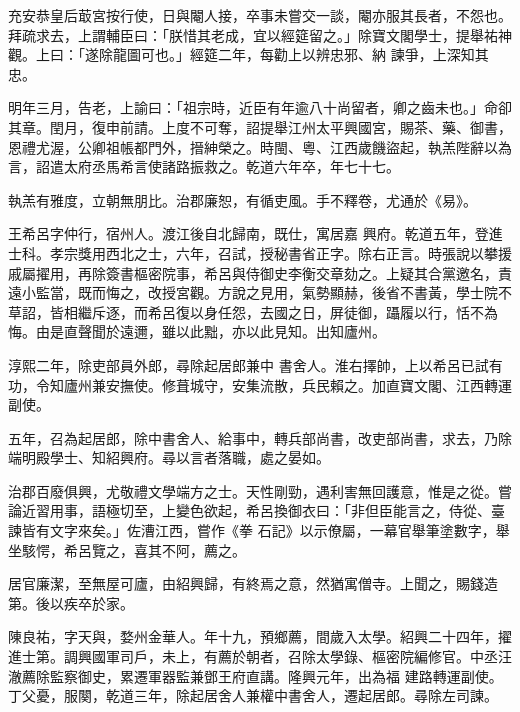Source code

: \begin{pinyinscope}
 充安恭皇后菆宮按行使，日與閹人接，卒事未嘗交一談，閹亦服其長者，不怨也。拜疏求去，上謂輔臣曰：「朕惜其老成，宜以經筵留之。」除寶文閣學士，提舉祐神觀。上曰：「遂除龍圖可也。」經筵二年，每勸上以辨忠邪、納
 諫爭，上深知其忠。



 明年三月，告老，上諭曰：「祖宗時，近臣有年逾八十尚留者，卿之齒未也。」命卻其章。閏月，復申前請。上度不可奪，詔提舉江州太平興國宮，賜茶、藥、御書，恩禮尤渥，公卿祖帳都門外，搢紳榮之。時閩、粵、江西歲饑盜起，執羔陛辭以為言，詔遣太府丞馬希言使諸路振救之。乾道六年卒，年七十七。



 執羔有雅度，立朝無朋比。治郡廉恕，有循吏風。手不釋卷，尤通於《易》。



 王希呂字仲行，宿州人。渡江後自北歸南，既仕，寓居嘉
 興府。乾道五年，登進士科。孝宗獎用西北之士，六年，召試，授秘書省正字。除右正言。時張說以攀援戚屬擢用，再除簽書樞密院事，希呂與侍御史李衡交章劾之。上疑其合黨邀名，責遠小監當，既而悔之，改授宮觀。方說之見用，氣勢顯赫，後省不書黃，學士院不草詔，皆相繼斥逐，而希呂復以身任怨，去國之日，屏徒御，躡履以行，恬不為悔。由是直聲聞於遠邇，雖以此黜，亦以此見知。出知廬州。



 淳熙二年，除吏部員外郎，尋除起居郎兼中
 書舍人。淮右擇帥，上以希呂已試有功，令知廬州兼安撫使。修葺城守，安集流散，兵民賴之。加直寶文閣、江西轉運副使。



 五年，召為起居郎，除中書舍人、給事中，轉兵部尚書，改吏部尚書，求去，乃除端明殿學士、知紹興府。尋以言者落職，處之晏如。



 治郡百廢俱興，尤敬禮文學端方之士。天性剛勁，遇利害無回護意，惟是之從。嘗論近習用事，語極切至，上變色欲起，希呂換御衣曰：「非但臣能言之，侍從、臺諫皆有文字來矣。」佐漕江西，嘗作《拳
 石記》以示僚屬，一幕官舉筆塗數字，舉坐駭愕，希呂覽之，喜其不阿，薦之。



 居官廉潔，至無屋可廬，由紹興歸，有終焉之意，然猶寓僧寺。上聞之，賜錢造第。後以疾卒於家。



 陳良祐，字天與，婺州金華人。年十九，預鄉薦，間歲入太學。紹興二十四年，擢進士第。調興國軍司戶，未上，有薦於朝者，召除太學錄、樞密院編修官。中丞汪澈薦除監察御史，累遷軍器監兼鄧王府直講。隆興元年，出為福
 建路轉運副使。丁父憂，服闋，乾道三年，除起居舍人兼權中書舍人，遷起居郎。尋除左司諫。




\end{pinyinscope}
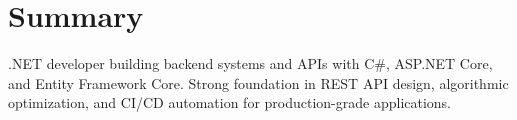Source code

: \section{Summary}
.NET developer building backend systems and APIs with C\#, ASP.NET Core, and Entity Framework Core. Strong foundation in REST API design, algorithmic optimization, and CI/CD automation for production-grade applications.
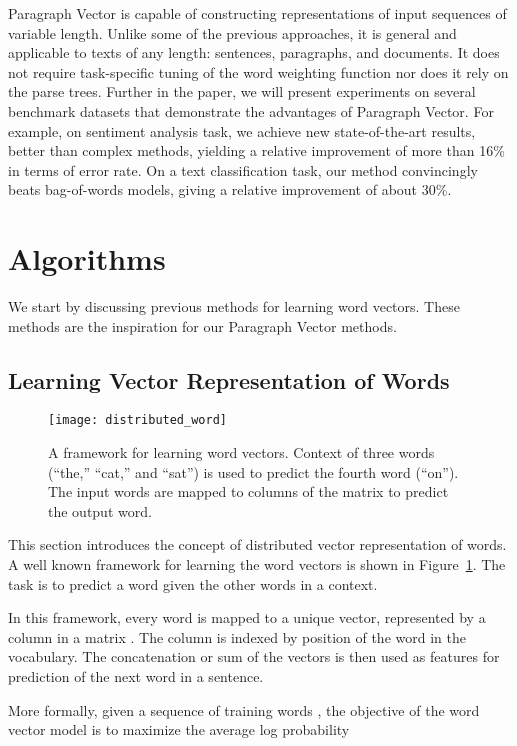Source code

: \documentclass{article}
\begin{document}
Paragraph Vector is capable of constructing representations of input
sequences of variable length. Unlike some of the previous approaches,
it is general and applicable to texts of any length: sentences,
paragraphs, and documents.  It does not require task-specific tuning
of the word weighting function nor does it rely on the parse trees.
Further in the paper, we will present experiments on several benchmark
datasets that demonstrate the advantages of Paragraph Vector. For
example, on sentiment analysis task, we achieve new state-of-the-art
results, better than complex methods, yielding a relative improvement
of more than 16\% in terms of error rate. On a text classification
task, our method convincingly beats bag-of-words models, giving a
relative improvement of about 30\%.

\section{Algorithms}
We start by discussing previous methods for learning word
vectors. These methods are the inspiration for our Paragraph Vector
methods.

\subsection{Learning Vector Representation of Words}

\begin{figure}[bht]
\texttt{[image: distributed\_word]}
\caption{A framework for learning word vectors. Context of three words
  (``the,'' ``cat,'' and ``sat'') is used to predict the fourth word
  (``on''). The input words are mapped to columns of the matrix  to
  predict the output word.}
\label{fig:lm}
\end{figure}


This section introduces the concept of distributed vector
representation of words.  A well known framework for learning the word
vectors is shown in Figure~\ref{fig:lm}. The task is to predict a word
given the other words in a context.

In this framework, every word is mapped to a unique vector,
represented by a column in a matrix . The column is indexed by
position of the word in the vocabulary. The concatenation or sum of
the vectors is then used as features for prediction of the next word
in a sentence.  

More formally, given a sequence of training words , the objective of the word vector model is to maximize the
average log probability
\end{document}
- - - - - - -
→ Task details
From the line that contains "representation of words." through the end of the records above, print every line exactly and nothing else.

→ Reply to the task
representation of words.  A well known framework for learning the word
vectors is shown in Figure~\ref{fig:lm}. The task is to predict a word
given the other words in a context.

In this framework, every word is mapped to a unique vector,
represented by a column in a matrix . The column is indexed by
position of the word in the vocabulary. The concatenation or sum of
the vectors is then used as features for prediction of the next word
in a sentence.  

More formally, given a sequence of training words , the objective of the word vector model is to maximize the
average log probability
\end{document}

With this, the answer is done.